Ich trauerte sehr um Hédrian, doch allmählich kehrte der Alltag zurück, und Álkarans Trost und Nähe sowie die täglichen Arbeiten halfen mir langsam über den Verlust hinweg.

Meine Aufgaben wechselten wieder einmal. Jetzt sollte ich mich im Kinderhaus an der Sorge um verwaiste Kinder beteiligen. Diese Kinder aller Altersstufen hatten keine Eltern und keine Familie, bei denen sie wohnen konnten.

Sie wuchsen fast genauso auf wie alle anderen Kinder aus Cóno-Aleea, wurden gemeinsam mit ihnen unterrichtet und fanden so in ihre künftigen Aufgaben hinein. Der Unterschied bestand lediglich darin, dass sie Kost und Kleidung sowie benötigtes Gerät durch die Betreuenden des Kinderhauses erhielten und dort schliefen.

Die Menschen, die sich um die derzeit neun Kinder kümmerten, wechselten sich regelmäßig in Schichten ab. Es waren immer mindestens zwei Erwachsene anwesend, da es auch zwei Säuglinge zu betreuen galt, die zwei und fünf Monate alt waren. Mitunter konnten allein diese beiden Winzlinge eine Person komplett beschäftigen.

Ich half bei der Versorgung der Kleinsten mit, fütterte und wickelte, trug und wiegte sie.

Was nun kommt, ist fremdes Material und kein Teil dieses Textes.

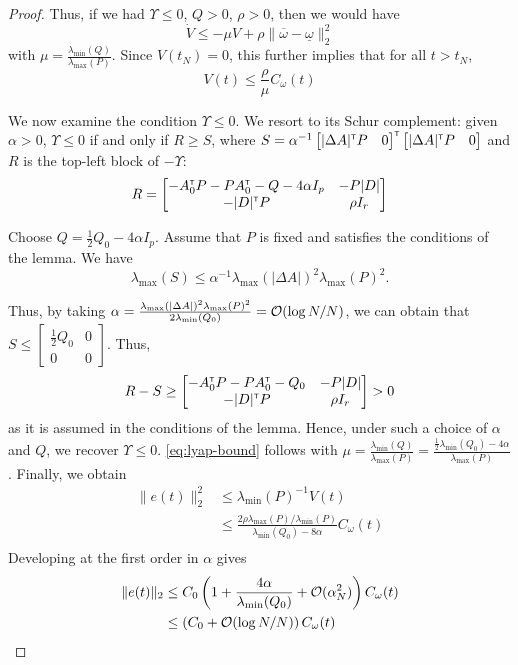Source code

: \begin{subappendices}
\begin{proof}
		Thus, if we had $\Upsilon \leq 0$, $Q>0$, $\rho > 0$, then we would have
		\[
		\dot{V} \leq -\mu V + \rho \|\overline{\omega} - \underline{\omega}\|_2^2
		\]
		with $\mu = \frac{\lambda_{\min}(Q)}{\lambda_{\max}(P)}$. Since $V(t_N) = 0$, this further implies that for all $t>t_N$, 
		\begin{equation}
		\label{eq:lyap-bound}
		V(t) \leq \frac{\rho}{\mu} C_\omega(t)
		\end{equation}
		
		We now examine the condition $\Upsilon \leq 0$.
		We resort to its Schur complement: given $\alpha > 0$, $\Upsilon \leq 0$ if and only if $R \geq S$, where $S= \alpha^{-1}\begin{bmatrix}|\Delta A|^{\mathsf{\scriptscriptstyle T}} P & 0\end{bmatrix}^{\mathsf{\scriptscriptstyle T}} \begin{bmatrix}|\Delta A|^{\mathsf{\scriptscriptstyle T}} P & 0\end{bmatrix}$ and $R$ is the top-left block of $-\Upsilon$:
		\[R = \begin{bmatrix}
		-A_0^{\mathsf{\scriptscriptstyle T}} P - P A_0^{\mathsf{\scriptscriptstyle T}} - Q - 4\alpha I_p & -P|D|\\
		-|D|^{\mathsf{\scriptscriptstyle T}} P & \rho I_r\\
		\end{bmatrix}\]
		
		Choose $Q = \frac{1}{2}Q_0-4\alpha I_p$.
		Assume that $P$ is fixed and satisfies the conditions of the lemma. We have $$\lambda_{\max}(S) \leq \alpha^{-1}\lambda_{\max}(|\Delta A|)^2\lambda_{\max}(P)^2.$$
		
		Thus, by taking $\alpha = \frac{\lambda_{\max}(|\Delta A|)^2\lambda_{\max}(P)^2}{2\lambda_{\min}(Q_0)} = \mathcal{O}(\log N / N)$, we can obtain that $S \leq \begin{bmatrix}
		\frac{1}{2}Q_0 & 0\\0 & 0
		\end{bmatrix}$. Thus,
		\[R-S \geq \begin{bmatrix}
		-A_0^{\mathsf{\scriptscriptstyle T}} P - P A_0^{\mathsf{\scriptscriptstyle T}} - Q_0 & -P|D|\\
		-|D|^{\mathsf{\scriptscriptstyle T}} P & \rho I_r\\
		\end{bmatrix} > 0 \]
		as it is assumed in the conditions of the lemma. Hence, under such a choice of $\alpha$ and $Q$, we recover $\Upsilon\leq 0$. \eqref{eq:lyap-bound} follows with $\mu = \frac{\lambda_{\min}(Q)}{\lambda_{\max}(P)} = \frac{\frac{1}{2}\lambda_{\min}(Q_0) - 4\alpha}{\lambda_{\max}(P)}$.
		Finally, we obtain
		\begin{align*}
		\|e(t)\|_2^2 &\leq \lambda_{\min}(P)^{-1} V(t)\\
		& \leq \frac{2\rho\lambda_{\max}(P)/\lambda_{\min}(P)}{\lambda_{\min}(Q_0) - 8\alpha} C_\omega(t)\\
		\end{align*}
		Developing at the first order in $\alpha$ gives
		\begin{align*}
		\|e(t)\|_2 &\leq C_0\left(1 + \frac{4\alpha}{\lambda_{\min}(Q_0)} + \mathcal{O}(\alpha_N^2)\right)C_\omega(t)\\
		&\leq \left(C_0 + \mathcal{O}(\log N/N)\right)C_\omega(t)
		\end{align*}
	\end{proof}
	

\end{subappendices}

Der Rest meiner Aufgaben bestand größtenteils aus Hauswirtschaft.

Wie entsetzt aber war ich, als ich erfuhr, dass die Säuglinge vor der Tür des Kinderhauses gefunden worden waren.

Verstoßene Kinder!

Das war die erste wirkliche Schattenseite, die ich in Cóno-Aleea erfuhr.

***

Die Zeit ging ins Land. Die Tage wurden länger, der Regen versiegte. Die Erde bebte in diesen Tagen ab und an, doch nur mild, und wir gewöhnten uns wieder daran.

Ich genoss die freien Tage. Álkaran fuhr oft mit mir hinaus und begann, mich in der Kunst des Segelns zu unterrichten. Ich hatte daran große Freude.

Mein altes Leben in Deutschland verblasste zusehends.

Ich fühlte mich hier trotz der vielen Arbeit so frei, wie ich es in meinem früheren Leben niemals hätte sein können.

Eines Abends, als wir recht spät von unserem Ausflug aufs Meer zurückkehrten, fanden wir Médancon auf unserer Schwelle vor. Er hatte auf uns gewartet.

Sein Kopf war auf die Brust gesunken. Sobald er uns hörte, schreckte er hoch.

„Ist etwas passiert?" Álkaran eilte seinem Bruder entgegen, als er dessen Miene sah.

Médancon schien völlig aufgelöst. Auch ich erschrak, denn sein Gesicht war bleich, und er hatte tiefe Augenringe. Seine Kleidung und sein Haar waren in Unordnung. Er schaute aus, als ob er überhaupt nicht geschlafen hatte.

„Ich weiß nicht mehr weiter!", rief er verzweifelt. „Mániëronté ist verschwunden!"

Wie bitte?

Wir traten gemeinsam ins Haus. Álkaran reichte seinem Bruder einen frischen Trunk, den dieser durstig in einem Zug leerte. Auf unsere Fragen erfuhren wir, dass Mániëronté am Vortag zu einer Heilbehandlung zu einer Wohnstatt etwas außerhalb der Stadt gerufen worden war. Sie war abends nicht nach Hause zurückgekehrt.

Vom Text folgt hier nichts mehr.